*What needs to be done:*
Give back the entries exactly, ending with the "## How to use ?" line.

*Record extracts:*
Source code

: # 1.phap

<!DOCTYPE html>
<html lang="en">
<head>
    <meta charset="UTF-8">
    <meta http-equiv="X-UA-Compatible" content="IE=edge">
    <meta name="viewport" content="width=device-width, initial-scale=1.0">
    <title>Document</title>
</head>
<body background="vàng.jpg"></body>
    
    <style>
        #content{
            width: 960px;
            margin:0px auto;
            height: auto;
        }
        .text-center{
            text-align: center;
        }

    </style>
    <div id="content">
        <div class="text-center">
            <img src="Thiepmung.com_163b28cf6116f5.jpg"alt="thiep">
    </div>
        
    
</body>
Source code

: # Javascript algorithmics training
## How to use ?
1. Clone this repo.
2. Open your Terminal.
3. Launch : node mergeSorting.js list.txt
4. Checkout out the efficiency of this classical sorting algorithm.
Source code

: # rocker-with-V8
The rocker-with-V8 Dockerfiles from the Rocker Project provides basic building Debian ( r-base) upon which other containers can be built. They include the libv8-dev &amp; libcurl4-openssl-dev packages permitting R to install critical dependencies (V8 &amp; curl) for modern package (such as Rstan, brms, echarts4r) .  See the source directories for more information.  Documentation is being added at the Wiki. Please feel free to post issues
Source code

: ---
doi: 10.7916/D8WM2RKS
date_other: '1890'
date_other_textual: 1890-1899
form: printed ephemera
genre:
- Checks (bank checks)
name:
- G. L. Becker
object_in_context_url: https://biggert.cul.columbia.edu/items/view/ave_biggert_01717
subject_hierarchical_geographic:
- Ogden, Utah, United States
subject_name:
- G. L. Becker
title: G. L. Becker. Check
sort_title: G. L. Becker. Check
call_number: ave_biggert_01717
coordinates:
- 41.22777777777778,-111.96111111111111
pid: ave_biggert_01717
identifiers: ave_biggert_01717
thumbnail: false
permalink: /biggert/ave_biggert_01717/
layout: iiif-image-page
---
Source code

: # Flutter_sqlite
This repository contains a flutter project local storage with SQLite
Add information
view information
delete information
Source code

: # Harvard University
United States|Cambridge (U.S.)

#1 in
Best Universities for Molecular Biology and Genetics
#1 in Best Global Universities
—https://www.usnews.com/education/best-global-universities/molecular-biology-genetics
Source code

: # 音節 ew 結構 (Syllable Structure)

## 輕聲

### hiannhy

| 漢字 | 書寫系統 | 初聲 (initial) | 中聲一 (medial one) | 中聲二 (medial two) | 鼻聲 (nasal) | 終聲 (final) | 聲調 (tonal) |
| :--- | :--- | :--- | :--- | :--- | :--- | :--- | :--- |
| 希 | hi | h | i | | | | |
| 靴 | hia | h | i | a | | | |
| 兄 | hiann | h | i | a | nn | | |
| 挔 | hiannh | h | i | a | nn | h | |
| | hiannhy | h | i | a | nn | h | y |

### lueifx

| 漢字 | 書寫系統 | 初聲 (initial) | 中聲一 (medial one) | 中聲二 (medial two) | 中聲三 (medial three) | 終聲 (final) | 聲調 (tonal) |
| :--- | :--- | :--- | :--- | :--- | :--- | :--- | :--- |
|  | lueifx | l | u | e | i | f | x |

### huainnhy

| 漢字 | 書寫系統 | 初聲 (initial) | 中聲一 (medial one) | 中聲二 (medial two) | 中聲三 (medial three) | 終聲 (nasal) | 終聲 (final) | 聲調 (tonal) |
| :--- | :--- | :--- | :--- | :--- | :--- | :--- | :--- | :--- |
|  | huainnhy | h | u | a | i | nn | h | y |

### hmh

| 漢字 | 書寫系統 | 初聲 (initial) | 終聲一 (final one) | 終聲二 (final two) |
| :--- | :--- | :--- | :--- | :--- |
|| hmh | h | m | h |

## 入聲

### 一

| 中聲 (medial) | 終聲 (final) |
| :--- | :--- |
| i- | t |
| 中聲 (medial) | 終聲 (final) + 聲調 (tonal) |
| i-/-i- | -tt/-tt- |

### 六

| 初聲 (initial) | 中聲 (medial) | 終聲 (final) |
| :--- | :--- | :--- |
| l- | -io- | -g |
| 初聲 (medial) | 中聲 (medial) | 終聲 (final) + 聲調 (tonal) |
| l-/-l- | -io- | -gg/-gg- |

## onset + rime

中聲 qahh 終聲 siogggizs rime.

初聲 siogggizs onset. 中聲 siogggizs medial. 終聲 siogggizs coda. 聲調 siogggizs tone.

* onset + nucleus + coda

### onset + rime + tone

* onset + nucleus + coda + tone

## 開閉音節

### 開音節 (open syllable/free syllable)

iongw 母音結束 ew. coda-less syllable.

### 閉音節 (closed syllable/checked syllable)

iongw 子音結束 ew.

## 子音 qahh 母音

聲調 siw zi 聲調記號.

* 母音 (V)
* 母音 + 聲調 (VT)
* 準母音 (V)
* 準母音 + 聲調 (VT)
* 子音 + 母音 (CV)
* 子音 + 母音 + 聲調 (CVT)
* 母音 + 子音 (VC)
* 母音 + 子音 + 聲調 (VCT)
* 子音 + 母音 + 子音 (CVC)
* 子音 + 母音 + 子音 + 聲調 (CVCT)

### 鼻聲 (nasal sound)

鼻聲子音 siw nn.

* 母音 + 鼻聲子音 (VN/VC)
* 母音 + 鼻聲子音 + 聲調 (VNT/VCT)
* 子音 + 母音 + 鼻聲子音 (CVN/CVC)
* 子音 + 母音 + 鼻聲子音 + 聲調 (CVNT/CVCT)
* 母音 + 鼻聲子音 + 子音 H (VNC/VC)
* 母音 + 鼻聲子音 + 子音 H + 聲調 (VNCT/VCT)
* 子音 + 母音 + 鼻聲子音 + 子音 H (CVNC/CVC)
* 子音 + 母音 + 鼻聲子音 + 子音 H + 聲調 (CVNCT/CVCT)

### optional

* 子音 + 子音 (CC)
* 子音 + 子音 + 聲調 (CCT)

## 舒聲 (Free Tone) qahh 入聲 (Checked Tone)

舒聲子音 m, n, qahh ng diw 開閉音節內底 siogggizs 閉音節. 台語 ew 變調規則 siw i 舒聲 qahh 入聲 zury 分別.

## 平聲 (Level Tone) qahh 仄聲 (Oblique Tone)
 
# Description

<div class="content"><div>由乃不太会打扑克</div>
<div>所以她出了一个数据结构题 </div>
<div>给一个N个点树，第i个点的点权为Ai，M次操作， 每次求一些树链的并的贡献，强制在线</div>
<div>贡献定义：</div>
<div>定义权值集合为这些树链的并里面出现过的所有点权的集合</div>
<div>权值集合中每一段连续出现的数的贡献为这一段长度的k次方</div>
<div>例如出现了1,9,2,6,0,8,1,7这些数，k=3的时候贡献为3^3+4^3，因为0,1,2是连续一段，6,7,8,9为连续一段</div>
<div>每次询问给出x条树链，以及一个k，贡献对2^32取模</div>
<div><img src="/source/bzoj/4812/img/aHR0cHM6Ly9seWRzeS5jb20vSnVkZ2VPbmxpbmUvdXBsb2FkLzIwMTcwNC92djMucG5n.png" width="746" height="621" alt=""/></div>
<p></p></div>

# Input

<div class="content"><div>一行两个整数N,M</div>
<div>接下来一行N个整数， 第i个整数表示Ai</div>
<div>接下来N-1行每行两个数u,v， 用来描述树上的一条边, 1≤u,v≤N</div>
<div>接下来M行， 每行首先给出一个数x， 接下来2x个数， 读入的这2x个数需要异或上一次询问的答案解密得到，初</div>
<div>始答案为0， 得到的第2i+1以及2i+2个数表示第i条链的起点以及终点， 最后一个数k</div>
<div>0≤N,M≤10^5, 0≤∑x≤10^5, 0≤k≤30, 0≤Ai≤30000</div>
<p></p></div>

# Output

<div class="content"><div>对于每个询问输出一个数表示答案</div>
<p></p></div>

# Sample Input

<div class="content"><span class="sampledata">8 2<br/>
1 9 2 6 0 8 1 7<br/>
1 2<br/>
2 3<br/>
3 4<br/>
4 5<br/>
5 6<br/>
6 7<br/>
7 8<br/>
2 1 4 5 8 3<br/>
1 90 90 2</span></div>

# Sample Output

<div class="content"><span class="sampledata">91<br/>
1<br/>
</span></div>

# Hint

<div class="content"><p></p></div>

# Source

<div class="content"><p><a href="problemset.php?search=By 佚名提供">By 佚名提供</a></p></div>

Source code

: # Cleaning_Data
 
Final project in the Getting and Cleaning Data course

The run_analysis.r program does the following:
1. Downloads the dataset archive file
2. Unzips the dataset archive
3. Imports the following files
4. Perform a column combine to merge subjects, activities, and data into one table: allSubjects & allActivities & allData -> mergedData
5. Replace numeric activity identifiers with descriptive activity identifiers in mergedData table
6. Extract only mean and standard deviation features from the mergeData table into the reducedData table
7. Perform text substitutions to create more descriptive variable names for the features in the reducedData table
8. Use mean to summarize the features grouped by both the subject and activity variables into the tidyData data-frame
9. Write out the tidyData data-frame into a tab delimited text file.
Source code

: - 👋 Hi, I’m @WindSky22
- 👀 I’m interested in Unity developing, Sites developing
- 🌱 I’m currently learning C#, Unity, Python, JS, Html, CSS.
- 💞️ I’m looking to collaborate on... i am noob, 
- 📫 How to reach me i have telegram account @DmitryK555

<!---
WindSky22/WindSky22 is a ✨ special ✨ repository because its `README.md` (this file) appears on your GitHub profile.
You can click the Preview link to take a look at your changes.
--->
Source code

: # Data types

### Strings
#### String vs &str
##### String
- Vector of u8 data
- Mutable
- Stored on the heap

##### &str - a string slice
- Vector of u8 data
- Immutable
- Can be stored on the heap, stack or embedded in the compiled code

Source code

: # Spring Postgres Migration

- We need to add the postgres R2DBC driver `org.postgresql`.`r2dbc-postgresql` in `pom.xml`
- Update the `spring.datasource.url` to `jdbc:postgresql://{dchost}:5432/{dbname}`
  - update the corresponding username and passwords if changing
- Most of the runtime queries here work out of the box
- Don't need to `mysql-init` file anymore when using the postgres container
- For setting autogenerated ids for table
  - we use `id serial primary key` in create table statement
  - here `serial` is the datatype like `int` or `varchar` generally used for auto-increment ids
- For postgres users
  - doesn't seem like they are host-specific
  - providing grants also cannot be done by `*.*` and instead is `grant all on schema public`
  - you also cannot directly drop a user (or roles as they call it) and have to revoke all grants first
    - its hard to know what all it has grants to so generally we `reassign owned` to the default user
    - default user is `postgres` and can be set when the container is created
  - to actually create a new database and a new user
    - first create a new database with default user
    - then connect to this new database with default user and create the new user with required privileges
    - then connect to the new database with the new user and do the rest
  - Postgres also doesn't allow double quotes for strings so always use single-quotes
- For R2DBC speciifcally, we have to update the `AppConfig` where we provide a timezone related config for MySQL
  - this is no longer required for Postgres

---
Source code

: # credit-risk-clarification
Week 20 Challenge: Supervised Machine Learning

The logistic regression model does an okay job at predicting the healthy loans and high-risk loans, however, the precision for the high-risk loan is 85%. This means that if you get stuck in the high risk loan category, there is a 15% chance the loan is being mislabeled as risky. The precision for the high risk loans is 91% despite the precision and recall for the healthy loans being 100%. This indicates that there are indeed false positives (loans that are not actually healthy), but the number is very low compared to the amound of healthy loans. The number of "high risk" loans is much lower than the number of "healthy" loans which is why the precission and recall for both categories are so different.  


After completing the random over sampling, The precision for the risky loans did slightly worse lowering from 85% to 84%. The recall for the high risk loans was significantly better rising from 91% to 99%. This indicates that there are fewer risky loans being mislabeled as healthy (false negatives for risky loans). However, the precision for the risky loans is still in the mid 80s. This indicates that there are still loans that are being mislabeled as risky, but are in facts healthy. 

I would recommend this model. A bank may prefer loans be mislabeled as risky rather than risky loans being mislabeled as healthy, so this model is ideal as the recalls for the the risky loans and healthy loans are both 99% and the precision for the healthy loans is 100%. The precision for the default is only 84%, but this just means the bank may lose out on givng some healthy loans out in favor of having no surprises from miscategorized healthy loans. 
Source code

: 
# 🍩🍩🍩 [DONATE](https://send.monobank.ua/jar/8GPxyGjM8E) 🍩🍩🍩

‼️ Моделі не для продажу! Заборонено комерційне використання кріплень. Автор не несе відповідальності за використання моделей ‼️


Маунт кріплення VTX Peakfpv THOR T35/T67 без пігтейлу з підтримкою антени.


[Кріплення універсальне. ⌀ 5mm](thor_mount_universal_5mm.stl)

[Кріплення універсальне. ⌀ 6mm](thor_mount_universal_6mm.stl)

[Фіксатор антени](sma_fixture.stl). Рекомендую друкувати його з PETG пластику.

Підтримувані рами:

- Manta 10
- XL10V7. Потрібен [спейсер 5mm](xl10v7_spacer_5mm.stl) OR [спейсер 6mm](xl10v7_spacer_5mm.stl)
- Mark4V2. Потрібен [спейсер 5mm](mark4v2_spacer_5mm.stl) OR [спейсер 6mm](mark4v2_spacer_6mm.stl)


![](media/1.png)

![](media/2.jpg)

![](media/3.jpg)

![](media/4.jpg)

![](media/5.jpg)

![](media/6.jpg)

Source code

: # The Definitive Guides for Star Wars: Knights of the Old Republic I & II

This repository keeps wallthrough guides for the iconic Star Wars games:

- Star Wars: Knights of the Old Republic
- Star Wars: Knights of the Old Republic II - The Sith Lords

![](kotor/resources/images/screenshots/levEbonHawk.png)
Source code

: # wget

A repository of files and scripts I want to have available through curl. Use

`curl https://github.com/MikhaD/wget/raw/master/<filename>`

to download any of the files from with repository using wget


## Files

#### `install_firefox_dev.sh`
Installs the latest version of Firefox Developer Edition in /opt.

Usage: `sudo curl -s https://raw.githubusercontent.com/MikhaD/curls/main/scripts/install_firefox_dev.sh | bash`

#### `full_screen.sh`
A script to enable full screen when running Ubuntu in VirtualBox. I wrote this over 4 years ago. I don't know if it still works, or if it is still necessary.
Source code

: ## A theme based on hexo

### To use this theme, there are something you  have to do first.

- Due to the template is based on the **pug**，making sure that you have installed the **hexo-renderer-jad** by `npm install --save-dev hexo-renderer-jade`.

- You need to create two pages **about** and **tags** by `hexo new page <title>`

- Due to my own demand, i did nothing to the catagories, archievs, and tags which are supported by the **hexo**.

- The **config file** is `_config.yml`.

*Output below:*
Source code

: # 1.phap

<!DOCTYPE html>
<html lang="en">
<head>
    <meta charset="UTF-8">
    <meta http-equiv="X-UA-Compatible" content="IE=edge">
    <meta name="viewport" content="width=device-width, initial-scale=1.0">
    <title>Document</title>
</head>
<body background="vàng.jpg"></body>
    
    <style>
        #content{
            width: 960px;
            margin:0px auto;
            height: auto;
        }
        .text-center{
            text-align: center;
        }

    </style>
    <div id="content">
        <div class="text-center">
            <img src="Thiepmung.com_163b28cf6116f5.jpg"alt="thiep">
    </div>
        
    
</body>
Source code

: # Javascript algorithmics training
## How to use ?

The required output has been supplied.